What tools and approaches do you use to make a big data platform observable and reliable?

Sample answer

I focus on observability in a few core areas: pipeline health, data health, and infrastructure health. For pipeline health, I track throughput, latency, consumer lag, job duration, retries, and failure rates. For data health, I monitor freshness, row counts, null ratios, duplicate rates, and unexpected schema changes. For infrastructure, I watch CPU, memory, disk pressure, autoscaling behavior, and cluster saturation. I like dashboards that are useful to both engineers and stakeholders, not just a wall of metrics. Alerts should be actionable, so I avoid noisy thresholds that wake people up without telling them what to do. I also prefer distributed tracing or job-level lineage where available, because it helps connect a bad metric to the specific transformation or source system involved. From a reliability standpoint, I build idempotent jobs, checkpointing, retries with backoff, and replay capabilities. In big data, you can’t prevent every failure, but you can make failures visible, recoverable, and low-impact.

Question 9

Difficulty: easy

How do you collaborate with data scientists, analysts, and application engineers when building data platforms?

Sample answer

I’ve found that the best data engineering work starts with understanding how each group actually uses the data. Data scientists often care about completeness, feature freshness, and the ability to experiment with historical data. Analysts usually want consistent business definitions, trustworthy metrics, and easy access. Application engineers tend to care about event contracts, performance, and minimizing coupling. I try to get all of that on the table early so we don’t optimize for one group at the expense of another. Practically, that means I ask questions about use cases, not just table names. I’ll also document assumptions, data lineage, and refresh schedules in plain language. When there’s ambiguity, I prefer quick prototypes and feedback loops instead of spending weeks designing in a vacuum. Good collaboration also means saying no sometimes, but with alternatives. If someone wants a real-time feed that would be expensive and unnecessary, I’ll explain the tradeoff and suggest a simpler option. That builds trust and leads to better architecture decisions.

Question 10

Difficulty: medium

What would you do if a business team asked for a real-time metric, but the underlying data is messy and inconsistent?

Sample answer

I’d first clarify what they really mean by real time and how accurate the metric needs to be.
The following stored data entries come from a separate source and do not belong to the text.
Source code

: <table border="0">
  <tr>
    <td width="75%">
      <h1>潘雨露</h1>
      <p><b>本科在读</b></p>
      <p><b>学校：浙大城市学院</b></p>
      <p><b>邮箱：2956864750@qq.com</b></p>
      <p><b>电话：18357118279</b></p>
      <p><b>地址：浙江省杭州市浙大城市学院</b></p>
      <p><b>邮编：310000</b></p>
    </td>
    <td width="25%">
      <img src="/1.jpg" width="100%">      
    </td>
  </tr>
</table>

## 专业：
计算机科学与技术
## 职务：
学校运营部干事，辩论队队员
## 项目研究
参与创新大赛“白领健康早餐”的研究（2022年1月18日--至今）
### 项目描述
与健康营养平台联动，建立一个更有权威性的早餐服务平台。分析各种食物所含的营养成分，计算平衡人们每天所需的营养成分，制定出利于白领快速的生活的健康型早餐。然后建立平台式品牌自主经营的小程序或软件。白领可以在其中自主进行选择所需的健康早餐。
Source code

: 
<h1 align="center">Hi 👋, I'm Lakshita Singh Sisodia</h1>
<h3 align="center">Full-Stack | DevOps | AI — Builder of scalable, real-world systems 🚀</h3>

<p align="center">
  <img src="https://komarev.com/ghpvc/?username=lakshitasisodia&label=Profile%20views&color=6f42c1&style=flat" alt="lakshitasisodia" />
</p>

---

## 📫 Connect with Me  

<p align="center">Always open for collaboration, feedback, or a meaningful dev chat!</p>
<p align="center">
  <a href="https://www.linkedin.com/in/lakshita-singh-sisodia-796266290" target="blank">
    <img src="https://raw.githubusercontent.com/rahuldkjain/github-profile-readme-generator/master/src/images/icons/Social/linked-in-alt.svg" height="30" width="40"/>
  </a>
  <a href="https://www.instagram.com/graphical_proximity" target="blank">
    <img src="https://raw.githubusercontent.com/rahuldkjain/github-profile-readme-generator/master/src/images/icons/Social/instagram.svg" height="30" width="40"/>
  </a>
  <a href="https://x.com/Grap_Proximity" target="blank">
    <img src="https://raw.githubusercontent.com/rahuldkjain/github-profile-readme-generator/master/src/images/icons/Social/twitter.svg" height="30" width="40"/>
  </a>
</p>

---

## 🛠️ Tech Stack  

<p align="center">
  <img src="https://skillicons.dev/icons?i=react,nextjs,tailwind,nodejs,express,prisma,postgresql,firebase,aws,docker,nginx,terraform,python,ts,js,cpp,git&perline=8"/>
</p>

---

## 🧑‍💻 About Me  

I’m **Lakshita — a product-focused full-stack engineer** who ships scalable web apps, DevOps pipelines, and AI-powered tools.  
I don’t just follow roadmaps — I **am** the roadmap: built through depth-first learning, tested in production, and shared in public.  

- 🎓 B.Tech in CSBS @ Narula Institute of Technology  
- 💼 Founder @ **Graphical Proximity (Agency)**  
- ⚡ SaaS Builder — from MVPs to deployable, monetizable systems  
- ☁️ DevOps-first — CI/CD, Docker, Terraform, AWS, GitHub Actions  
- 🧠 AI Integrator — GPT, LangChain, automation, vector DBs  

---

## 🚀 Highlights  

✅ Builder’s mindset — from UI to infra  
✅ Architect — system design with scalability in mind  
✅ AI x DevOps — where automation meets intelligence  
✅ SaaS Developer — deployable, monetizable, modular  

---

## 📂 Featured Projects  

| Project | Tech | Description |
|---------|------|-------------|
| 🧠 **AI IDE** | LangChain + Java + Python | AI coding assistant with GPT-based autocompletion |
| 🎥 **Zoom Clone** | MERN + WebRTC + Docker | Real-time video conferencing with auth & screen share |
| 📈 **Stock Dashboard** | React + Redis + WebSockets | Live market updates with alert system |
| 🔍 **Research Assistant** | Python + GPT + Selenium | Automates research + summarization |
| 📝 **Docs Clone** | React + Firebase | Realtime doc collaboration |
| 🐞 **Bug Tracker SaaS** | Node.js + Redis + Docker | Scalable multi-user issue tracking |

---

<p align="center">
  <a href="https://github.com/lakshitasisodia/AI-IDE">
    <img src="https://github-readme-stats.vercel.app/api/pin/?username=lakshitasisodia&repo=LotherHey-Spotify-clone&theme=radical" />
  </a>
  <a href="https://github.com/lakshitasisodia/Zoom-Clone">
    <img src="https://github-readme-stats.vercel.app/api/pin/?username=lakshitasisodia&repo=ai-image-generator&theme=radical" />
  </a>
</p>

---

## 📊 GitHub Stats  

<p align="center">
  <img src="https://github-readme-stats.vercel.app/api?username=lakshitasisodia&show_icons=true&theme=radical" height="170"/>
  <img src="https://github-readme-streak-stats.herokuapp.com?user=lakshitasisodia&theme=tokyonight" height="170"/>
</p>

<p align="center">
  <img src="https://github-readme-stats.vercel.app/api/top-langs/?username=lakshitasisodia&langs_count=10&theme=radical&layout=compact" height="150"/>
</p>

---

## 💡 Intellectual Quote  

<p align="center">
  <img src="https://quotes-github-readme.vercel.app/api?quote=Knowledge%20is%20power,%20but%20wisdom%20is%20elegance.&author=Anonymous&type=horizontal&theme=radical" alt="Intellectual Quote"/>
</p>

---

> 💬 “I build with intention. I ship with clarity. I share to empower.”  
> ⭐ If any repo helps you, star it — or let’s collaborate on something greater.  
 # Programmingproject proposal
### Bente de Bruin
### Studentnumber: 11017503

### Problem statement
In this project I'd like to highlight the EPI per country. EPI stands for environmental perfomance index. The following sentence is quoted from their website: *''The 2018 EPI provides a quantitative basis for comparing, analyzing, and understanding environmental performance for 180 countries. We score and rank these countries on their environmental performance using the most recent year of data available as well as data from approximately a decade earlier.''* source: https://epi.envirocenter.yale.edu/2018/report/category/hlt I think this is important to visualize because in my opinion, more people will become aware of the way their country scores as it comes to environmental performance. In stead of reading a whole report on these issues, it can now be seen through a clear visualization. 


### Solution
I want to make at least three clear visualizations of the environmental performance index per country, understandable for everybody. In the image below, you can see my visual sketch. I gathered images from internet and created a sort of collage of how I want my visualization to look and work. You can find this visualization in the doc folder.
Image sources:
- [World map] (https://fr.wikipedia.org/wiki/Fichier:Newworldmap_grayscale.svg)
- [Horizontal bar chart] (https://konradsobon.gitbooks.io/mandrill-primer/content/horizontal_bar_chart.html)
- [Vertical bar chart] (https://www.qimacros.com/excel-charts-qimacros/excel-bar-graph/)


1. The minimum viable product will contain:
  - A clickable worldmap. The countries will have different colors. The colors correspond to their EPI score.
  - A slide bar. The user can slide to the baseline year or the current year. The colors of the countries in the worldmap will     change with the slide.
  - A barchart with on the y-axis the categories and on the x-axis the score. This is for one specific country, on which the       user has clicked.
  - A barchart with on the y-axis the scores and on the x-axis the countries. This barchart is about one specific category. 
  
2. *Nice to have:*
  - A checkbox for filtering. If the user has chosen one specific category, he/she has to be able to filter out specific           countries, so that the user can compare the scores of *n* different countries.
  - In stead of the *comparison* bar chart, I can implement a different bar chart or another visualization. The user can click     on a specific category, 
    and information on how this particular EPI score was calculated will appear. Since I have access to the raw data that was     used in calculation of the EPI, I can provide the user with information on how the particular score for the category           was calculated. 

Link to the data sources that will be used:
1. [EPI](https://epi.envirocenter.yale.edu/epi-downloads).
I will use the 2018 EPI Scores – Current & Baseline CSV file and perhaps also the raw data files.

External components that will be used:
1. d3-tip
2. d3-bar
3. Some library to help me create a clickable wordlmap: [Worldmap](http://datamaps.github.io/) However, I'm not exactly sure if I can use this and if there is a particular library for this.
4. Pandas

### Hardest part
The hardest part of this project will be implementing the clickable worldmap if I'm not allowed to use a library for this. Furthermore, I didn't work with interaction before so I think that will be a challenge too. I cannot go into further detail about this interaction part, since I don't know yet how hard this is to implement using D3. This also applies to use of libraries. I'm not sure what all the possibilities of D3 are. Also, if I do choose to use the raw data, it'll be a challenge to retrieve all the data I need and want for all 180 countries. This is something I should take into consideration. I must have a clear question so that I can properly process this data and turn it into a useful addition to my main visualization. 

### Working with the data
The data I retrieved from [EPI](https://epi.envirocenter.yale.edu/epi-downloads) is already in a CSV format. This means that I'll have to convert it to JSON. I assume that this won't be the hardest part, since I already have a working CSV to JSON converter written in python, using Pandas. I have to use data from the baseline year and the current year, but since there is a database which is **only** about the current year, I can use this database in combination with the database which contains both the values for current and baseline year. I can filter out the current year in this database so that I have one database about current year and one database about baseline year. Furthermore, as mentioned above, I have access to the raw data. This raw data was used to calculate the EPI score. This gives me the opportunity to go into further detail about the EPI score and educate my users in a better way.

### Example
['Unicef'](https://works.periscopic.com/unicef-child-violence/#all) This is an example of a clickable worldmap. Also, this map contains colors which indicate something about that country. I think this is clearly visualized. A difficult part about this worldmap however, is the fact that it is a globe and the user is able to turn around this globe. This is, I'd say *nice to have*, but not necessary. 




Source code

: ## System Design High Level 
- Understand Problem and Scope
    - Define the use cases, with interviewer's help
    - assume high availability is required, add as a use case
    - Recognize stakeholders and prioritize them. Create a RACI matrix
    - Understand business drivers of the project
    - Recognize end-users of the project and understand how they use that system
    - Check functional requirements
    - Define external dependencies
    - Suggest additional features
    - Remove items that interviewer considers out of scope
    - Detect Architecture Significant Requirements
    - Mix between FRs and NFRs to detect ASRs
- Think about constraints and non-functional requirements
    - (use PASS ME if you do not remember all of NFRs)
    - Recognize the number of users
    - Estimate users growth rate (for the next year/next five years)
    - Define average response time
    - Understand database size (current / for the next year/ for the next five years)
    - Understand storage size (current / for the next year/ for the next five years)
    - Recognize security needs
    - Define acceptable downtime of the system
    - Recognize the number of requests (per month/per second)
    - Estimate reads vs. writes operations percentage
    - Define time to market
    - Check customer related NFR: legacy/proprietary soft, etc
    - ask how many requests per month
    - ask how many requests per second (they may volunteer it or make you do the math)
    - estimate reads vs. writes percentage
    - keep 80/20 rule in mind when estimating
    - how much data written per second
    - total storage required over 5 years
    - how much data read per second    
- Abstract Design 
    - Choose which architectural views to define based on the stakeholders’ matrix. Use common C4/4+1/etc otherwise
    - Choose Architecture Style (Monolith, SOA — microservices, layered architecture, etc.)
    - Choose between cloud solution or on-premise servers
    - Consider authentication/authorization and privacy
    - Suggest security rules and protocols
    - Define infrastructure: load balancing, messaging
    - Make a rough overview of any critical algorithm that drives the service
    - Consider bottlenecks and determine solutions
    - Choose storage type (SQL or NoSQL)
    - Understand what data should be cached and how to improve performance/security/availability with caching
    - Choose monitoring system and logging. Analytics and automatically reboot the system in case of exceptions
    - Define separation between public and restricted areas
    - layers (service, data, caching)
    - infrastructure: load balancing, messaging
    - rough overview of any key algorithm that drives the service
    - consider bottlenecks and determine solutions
A lot of teams ask for instant data when what they actually need is near-real-time insight with a small delay. If the source data is messy, I wouldn’t promise a brittle dashboard that looks fast but is wrong half the time. Instead, I’d propose a phased approach. First, I’d identify the main data quality issues and see whether they can be fixed at the source or normalized in the pipeline. Then I’d build a version of the metric with clear caveats and quality checks, so users know what they’re looking at. If the metric is operationally important, I’d add reconciliation against a trusted batch source until confidence is high. I’d also make sure the team understands the tradeoff between freshness and correctness. In my experience, stakeholders are usually willing to accept a slightly delayed metric if you explain the risk of acting on bad data and offer a path to improve it.